═════ Source information

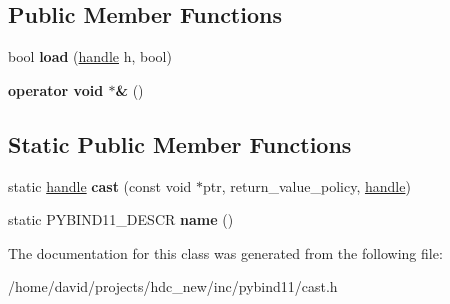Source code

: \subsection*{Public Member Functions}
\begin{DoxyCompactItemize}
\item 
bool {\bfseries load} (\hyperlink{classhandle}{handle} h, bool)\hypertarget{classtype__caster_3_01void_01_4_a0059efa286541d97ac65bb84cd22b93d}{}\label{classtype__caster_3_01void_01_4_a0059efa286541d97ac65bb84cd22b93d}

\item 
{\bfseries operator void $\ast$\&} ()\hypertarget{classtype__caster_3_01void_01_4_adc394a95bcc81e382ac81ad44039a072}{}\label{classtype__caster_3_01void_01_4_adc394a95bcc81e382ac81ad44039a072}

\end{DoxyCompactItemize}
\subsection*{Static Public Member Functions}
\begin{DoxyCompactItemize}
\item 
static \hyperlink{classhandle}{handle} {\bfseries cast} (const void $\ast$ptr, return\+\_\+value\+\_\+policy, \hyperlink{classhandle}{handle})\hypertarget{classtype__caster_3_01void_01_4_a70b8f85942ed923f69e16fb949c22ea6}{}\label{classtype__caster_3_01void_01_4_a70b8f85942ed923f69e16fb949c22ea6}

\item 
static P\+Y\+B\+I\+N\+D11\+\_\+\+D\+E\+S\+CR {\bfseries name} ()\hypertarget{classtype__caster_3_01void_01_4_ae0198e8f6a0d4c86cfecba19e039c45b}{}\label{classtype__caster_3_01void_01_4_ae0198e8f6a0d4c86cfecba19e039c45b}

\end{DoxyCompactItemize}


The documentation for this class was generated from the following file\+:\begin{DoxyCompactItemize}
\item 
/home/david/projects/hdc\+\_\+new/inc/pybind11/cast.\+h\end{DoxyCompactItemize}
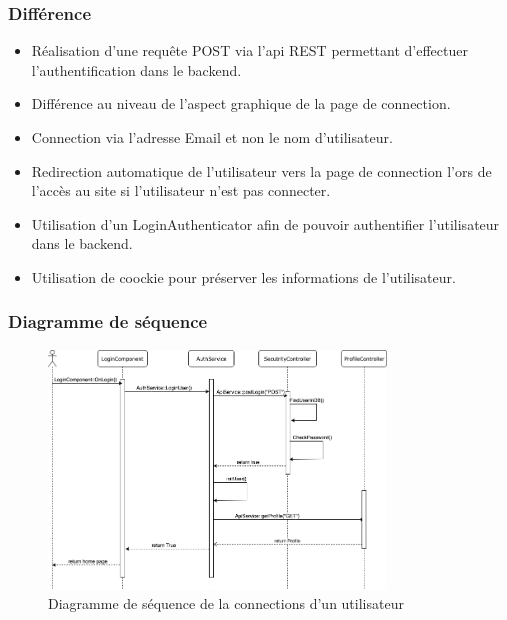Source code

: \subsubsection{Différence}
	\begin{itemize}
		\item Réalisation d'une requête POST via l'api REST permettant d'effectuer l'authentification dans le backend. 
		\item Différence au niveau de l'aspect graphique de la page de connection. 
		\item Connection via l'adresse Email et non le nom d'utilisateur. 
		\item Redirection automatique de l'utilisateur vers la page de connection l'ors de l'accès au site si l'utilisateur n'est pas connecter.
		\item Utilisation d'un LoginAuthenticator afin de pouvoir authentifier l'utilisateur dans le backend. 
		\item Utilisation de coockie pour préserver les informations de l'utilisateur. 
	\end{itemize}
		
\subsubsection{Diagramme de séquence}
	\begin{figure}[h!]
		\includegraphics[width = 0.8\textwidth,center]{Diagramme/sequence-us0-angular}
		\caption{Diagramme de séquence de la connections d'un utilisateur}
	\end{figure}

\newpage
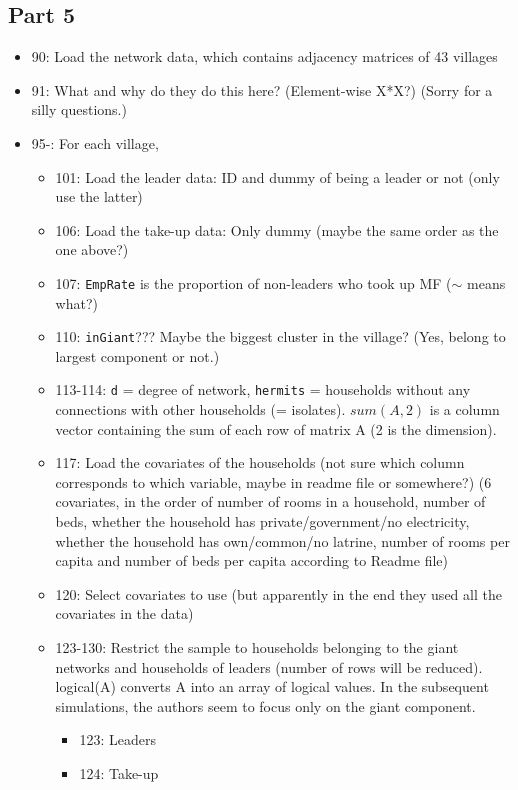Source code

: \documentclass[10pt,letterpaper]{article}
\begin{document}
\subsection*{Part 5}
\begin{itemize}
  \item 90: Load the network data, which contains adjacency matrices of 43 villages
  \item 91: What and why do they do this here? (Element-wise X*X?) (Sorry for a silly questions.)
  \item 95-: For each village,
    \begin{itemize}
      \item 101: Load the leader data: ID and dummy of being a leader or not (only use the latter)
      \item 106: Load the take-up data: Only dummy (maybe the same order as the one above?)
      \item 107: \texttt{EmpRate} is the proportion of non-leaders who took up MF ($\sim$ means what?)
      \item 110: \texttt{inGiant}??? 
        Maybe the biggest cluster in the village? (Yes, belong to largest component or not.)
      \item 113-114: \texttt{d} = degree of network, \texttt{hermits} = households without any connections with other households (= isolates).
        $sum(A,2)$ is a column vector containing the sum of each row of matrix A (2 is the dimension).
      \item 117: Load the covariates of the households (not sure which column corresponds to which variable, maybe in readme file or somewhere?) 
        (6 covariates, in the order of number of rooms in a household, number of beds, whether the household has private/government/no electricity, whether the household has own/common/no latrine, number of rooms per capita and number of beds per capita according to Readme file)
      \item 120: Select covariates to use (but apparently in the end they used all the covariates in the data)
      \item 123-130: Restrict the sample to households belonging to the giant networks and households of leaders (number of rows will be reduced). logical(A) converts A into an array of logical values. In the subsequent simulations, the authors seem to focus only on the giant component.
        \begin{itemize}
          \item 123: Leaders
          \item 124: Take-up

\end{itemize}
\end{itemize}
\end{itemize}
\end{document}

══════════
═════ Source information

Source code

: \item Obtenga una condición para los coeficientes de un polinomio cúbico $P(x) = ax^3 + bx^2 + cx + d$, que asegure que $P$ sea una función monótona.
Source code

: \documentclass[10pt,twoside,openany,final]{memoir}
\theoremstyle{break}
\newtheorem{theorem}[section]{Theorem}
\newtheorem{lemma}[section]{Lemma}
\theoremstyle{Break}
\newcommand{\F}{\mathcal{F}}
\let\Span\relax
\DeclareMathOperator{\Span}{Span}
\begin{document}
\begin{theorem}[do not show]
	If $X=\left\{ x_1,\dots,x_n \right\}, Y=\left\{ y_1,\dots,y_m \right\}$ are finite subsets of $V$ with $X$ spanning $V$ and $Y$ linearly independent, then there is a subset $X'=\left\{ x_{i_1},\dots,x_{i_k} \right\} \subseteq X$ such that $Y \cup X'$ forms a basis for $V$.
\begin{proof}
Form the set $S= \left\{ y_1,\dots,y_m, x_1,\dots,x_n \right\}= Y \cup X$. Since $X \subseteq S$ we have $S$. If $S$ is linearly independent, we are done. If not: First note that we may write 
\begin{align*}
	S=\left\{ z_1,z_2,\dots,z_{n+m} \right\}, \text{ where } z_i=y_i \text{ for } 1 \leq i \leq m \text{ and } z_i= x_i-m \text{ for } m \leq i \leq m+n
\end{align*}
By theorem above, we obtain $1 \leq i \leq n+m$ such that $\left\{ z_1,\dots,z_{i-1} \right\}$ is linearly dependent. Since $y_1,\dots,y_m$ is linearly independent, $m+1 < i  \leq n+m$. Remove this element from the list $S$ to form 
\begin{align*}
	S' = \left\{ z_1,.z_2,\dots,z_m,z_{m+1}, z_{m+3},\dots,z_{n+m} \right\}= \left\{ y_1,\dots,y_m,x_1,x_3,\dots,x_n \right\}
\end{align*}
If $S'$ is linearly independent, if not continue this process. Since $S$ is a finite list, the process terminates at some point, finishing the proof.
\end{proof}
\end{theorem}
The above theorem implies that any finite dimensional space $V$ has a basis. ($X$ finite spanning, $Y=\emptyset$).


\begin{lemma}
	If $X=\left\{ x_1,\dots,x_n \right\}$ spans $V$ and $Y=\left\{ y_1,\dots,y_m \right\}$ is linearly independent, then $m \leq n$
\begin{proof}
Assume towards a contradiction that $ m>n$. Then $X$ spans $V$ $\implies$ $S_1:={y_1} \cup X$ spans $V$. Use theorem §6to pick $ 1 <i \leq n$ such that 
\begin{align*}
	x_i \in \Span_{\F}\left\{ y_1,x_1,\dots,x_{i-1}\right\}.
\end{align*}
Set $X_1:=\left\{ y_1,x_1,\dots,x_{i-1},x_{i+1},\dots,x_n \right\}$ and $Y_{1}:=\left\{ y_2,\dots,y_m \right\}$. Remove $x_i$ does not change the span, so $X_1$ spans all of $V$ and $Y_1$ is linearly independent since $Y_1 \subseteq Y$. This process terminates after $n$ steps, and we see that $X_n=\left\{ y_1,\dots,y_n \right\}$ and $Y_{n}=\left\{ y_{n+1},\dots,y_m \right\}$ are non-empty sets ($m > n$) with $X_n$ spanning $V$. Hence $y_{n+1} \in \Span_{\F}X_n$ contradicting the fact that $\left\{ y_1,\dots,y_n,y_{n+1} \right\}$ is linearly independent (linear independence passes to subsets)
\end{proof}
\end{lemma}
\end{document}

══════════

## Task item
Pull every line containing "each" from the entries above and copy it.

## Result of this task
  \item 95-: For each village,
        $sum(A,2)$ is a column vector containing the sum of each row of matrix A (2 is the dimension).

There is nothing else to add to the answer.